Using Simulation to Determine the Optimal Interval for On-Condition Inspections
The results of a Reliability Centered Maintenance (RCM) analysis yield a set of maintenance tasks required for a given item. Optimizing the scheduling and packaging of the required tasks is a relatively new and challenging concept. This article will demonstrate an example of how flowchart simulation can be used to determine the optimal interval at which to perform an on-condition inspection for a single item. Additional examples expand the model to consider the optimal interval for multiple tasks that may be combined together in the same maintenance package.
Background: On-Condition Tasks
The belief that most items exhibit wearout with age is diminishing. This has led to the rise of on-condition inspections and the declining use of "Hard Time" (also referred to as "High Time") overhauls or replacements of expensive components. The result is that on-condition tasks are becoming increasingly important as a fundamental part of RCM analyses.
An on-condition task is a periodic or continuous inspection designed to detect a potential failure condition prior to functional failure. If the inspection reveals a potential failure condition, corrective action (or preventive maintenance) must be taken. If a potential failure condition is not detected, nothing is done and the item continues in service. The inspection avoids the considerable costs associated with replacing an item for which the useful life is not yet expended.
RCM theory states that on-condition inspections related to safety should be performed at an interval that will reduce the probability of experiencing a failure to an acceptable level. Several factors that determine the interval include: the acceptable probability of failure (dependent on the severity of the failure), the detection probability (dependent on the type of inspection) and the potential to functional failure (P-F) interval . However, the intervals for inspections that are not related to safety are cost-based decisions meant to maximize the useful life of the equipment. The costs of performing inspections (and any necessary corrective actions) are balanced out with the costs associated with allowing an item to fail. If the inspection interval is increased greatly, the inspection costs are lowered. However, more failures can be expected due to the smaller number of inspections. On the other hand, many inspections will most likely produce fewer failures, but the inspection costs are greatly increased. Therefore an optimal inspection interval that minimizes the total expected cost should be determined.
Using RENO to Find the Optimal Task Interval
ReliaSoft’s RENO software provides a flexible platform for visualizing and dynamically analyzing and/or simulating nearly any kind of probabilistic or deterministic scenario. Instead of writing customized computer code to analyze a particular problem, you can use RENO to build a flowchart model and then execute the model via simulation in order to obtain a wide variety of results and plots.

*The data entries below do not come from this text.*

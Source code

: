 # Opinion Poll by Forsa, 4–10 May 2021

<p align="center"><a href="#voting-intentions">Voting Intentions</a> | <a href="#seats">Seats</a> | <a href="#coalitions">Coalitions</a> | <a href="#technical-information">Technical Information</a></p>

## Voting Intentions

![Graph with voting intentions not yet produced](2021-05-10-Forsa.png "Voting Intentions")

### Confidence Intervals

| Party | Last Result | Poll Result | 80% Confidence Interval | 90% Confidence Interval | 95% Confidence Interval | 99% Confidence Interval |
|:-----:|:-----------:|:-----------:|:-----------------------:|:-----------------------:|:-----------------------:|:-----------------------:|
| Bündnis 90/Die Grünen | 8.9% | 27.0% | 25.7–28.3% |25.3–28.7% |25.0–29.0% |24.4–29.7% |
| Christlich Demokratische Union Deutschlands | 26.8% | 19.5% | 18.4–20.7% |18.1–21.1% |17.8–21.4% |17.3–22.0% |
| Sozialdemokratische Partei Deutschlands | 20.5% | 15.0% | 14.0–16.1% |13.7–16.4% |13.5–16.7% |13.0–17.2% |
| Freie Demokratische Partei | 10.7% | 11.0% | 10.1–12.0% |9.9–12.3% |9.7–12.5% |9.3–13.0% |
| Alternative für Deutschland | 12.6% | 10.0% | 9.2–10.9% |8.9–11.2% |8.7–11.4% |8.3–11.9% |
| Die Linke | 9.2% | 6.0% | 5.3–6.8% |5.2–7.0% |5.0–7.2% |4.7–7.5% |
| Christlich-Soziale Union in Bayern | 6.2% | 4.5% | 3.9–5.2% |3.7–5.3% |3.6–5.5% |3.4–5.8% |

In order to use RENO to find the optimal on-condition interval for a required task, several variables and constants must be defined. For example, some constants include: fixed preventive maintenance costs associated with repairing potential failures, the cost of downtime per hour, fixed inspection costs and P-F intervals. Equation variables that must be defined include: corrective costs associated with repairing functional failures, the time when the last inspection takes place and the total inspection costs. Defined random variables include: the distribution for repair times of the corrective actions and failure distributions. Note that some of the equation variables and random variables could be defined as constants (or vice-versa), depending on the situation.
Figure 1 shows the flowchart model built to obtain the optimal inspection interval for a single item. To build this model in RENO, a standard block is first added to the flowchart to determine the start of the wearout region of the item (i.e., the start of the P-F interval). As shown in the following pictures, the block (A) automatically generates the failure time from the failure distribution (defined as a random variable - B). If the generated failure time is greater than the P-F interval (defined as a constant - C), then the block subtracts the P-F interval from the failure time in order to determine the start of the wearout region. If the generated failure time is smaller than the P-F interval, then the failure time is simply used.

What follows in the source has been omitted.